- Your instructions -
Transcribe exactly, and only, the lines from the one containing "- 🌱 I’m currently learning ..." through the last line of the data.

Source data:
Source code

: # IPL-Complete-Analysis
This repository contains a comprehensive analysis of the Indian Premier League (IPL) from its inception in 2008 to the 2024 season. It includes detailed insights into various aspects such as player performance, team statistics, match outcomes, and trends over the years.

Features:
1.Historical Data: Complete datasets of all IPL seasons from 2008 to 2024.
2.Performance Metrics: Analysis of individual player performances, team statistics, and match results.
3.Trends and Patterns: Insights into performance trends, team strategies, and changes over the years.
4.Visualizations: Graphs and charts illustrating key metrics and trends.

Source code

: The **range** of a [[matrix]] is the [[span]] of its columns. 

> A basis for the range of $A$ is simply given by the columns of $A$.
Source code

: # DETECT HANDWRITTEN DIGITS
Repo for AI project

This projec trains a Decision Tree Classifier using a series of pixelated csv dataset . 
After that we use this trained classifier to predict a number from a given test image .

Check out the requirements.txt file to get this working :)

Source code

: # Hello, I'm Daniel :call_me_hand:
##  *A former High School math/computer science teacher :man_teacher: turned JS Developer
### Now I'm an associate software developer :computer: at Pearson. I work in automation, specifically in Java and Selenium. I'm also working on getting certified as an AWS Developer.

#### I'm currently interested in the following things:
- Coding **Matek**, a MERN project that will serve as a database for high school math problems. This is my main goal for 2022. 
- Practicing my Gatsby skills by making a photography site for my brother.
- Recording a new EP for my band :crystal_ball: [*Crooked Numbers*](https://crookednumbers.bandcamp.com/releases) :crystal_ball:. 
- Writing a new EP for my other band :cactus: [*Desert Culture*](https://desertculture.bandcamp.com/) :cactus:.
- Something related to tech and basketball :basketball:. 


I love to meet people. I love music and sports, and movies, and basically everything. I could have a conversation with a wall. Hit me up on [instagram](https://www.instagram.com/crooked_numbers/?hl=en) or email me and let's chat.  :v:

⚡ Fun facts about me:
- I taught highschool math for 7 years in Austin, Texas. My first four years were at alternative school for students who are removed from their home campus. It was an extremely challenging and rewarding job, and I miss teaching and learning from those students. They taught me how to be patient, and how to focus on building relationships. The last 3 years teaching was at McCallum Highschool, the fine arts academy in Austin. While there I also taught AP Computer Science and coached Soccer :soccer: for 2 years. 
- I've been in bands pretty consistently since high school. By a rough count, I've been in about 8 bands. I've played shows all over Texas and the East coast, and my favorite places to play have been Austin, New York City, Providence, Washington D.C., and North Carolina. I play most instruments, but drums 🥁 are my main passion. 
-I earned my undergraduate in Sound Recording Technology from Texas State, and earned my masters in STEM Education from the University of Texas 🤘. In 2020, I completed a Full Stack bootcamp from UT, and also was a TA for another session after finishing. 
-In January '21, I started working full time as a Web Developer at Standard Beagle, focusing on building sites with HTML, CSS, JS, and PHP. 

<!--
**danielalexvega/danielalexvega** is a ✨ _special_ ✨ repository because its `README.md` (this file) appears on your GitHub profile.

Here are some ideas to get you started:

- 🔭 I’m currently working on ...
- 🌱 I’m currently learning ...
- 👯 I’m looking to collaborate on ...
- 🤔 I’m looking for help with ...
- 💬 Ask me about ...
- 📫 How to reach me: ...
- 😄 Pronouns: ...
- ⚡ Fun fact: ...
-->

- Worked solution -
- 🌱 I’m currently learning ...
- 👯 I’m looking to collaborate on ...
- 🤔 I’m looking for help with ...
- 💬 Ask me about ...
- 📫 How to reach me: ...
- 😄 Pronouns: ...
- ⚡ Fun fact: ...
-->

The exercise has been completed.